DATASET EXTRACT
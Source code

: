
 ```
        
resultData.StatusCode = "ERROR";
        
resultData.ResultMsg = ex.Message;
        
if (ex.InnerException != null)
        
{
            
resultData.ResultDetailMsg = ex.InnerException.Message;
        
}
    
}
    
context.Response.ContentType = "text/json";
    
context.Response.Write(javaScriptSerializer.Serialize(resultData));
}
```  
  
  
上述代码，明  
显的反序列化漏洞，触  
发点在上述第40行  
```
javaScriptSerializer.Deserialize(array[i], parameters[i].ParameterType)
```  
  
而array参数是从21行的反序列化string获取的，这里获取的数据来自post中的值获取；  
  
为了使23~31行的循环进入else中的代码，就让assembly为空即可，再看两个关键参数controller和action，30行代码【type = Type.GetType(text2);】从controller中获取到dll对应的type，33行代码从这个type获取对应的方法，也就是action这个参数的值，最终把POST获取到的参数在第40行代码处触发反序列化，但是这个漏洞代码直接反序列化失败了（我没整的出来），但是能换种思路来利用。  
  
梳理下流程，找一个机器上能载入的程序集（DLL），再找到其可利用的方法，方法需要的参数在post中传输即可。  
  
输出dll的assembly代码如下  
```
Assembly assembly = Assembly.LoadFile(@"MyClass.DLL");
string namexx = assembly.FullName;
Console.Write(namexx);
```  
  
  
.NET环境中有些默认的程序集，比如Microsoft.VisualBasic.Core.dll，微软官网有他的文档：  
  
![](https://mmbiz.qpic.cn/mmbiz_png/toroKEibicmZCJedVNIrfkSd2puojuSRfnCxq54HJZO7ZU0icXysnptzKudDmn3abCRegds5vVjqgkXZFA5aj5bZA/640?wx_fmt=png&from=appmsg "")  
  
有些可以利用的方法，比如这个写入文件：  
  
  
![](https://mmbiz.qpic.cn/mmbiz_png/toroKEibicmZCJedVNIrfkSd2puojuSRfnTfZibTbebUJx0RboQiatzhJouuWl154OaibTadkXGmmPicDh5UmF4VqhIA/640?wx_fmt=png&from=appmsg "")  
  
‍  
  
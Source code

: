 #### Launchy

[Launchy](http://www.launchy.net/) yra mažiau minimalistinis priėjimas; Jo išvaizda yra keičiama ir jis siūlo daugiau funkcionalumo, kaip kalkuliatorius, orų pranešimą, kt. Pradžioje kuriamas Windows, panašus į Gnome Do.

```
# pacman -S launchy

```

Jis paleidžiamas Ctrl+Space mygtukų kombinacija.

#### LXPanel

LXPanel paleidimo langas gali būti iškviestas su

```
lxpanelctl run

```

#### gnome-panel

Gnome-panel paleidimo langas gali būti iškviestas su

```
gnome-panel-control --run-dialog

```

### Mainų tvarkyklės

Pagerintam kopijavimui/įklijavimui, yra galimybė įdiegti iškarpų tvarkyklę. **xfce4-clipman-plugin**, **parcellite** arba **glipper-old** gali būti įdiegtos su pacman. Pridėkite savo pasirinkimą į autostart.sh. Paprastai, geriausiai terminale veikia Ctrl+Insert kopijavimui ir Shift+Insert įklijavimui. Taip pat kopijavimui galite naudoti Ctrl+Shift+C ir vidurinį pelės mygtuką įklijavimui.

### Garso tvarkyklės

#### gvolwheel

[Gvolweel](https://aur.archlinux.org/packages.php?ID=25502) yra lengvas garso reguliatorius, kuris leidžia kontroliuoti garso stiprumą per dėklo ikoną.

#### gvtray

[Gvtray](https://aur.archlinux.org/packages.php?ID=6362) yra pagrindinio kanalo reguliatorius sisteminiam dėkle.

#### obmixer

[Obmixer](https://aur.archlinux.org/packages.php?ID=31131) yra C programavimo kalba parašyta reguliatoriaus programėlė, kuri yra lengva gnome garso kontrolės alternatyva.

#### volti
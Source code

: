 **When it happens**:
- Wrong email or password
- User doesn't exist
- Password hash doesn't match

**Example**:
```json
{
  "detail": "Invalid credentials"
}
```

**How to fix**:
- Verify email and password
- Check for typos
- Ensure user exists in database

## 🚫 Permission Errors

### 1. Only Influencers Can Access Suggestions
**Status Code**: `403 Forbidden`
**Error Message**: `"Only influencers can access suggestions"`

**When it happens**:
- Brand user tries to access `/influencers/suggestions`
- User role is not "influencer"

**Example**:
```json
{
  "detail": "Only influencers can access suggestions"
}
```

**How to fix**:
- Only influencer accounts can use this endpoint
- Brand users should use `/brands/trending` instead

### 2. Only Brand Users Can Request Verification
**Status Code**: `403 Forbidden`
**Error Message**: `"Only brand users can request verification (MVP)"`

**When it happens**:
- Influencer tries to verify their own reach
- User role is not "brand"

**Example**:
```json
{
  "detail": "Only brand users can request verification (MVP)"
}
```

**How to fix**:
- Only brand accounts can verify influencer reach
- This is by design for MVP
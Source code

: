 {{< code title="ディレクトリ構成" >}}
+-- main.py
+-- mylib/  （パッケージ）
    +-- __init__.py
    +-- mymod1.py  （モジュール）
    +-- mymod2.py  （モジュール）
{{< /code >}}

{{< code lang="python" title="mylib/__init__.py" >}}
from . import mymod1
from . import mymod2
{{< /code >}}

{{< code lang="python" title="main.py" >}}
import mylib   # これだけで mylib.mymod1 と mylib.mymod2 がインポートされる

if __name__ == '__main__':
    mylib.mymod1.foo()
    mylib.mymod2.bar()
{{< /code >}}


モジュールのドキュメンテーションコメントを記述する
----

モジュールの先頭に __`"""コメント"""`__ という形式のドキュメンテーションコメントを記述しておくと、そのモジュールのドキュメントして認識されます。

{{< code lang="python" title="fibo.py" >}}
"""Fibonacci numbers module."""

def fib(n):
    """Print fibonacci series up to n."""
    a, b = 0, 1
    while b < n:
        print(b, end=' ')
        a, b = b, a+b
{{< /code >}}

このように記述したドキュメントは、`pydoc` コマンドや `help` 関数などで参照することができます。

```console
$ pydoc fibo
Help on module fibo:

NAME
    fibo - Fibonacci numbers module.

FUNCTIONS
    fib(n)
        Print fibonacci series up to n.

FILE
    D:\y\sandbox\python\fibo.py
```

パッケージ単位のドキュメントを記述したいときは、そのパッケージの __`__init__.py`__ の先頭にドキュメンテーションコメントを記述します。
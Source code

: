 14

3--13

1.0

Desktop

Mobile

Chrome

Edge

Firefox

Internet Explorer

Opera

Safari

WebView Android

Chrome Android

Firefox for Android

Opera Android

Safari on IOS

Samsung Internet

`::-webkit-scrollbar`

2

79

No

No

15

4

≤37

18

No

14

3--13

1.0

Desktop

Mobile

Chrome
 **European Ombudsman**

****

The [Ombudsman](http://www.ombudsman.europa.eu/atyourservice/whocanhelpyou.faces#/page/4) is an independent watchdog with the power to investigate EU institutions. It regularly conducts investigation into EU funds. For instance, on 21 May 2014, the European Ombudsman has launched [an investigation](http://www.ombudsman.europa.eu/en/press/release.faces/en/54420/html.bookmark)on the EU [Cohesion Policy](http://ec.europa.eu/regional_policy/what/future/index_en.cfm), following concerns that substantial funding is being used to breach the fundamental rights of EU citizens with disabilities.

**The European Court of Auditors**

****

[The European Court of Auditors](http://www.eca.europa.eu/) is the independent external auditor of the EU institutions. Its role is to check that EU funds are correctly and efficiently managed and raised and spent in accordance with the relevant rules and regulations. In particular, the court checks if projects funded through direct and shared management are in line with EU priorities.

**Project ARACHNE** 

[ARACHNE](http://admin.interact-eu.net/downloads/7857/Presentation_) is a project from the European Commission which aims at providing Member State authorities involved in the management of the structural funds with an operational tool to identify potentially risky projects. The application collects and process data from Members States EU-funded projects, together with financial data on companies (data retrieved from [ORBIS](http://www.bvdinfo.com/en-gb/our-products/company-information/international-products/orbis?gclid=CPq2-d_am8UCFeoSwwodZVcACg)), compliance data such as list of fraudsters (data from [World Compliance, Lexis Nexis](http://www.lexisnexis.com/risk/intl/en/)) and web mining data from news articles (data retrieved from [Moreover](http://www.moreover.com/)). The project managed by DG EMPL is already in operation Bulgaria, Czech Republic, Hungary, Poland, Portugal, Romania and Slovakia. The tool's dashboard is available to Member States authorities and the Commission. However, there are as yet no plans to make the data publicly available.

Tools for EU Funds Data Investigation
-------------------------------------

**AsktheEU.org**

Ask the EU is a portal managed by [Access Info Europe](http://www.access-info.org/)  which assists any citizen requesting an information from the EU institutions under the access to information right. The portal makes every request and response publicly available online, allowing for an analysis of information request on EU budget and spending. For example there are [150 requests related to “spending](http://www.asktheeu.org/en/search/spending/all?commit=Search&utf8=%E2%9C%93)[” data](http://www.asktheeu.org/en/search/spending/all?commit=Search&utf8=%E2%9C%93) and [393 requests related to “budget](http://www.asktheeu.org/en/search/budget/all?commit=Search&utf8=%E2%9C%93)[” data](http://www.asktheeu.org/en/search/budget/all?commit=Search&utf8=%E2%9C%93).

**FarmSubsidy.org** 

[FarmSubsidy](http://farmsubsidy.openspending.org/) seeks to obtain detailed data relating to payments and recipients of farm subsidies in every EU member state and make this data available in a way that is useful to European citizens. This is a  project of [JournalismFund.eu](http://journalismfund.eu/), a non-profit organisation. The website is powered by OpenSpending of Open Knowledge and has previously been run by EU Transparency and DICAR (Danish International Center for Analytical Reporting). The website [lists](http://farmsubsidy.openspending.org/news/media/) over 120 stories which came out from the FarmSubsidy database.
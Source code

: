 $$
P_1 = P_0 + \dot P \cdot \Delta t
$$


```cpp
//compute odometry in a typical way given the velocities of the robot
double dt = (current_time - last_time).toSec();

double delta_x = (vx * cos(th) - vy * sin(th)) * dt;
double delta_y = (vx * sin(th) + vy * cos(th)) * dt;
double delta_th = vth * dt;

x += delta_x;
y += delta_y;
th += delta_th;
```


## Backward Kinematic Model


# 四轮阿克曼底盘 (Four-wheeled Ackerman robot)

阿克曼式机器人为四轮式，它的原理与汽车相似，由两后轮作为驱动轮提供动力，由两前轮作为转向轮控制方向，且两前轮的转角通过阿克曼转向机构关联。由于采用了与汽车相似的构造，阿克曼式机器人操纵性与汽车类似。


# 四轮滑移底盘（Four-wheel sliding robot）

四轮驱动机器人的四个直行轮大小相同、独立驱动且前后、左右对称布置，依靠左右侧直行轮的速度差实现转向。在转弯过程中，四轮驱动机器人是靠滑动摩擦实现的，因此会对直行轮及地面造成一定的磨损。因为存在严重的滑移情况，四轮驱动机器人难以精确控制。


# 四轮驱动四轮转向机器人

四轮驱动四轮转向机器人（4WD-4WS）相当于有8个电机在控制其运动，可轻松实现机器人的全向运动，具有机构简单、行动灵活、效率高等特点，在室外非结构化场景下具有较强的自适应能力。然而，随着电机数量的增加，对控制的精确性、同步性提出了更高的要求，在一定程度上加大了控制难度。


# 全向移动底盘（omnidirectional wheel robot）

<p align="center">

WHAT YOU NEED TO DO
Check each line of the records for the word "every", then state how many lines have it, as a number only.

RESPONSE FOR THIS EXERCISE
2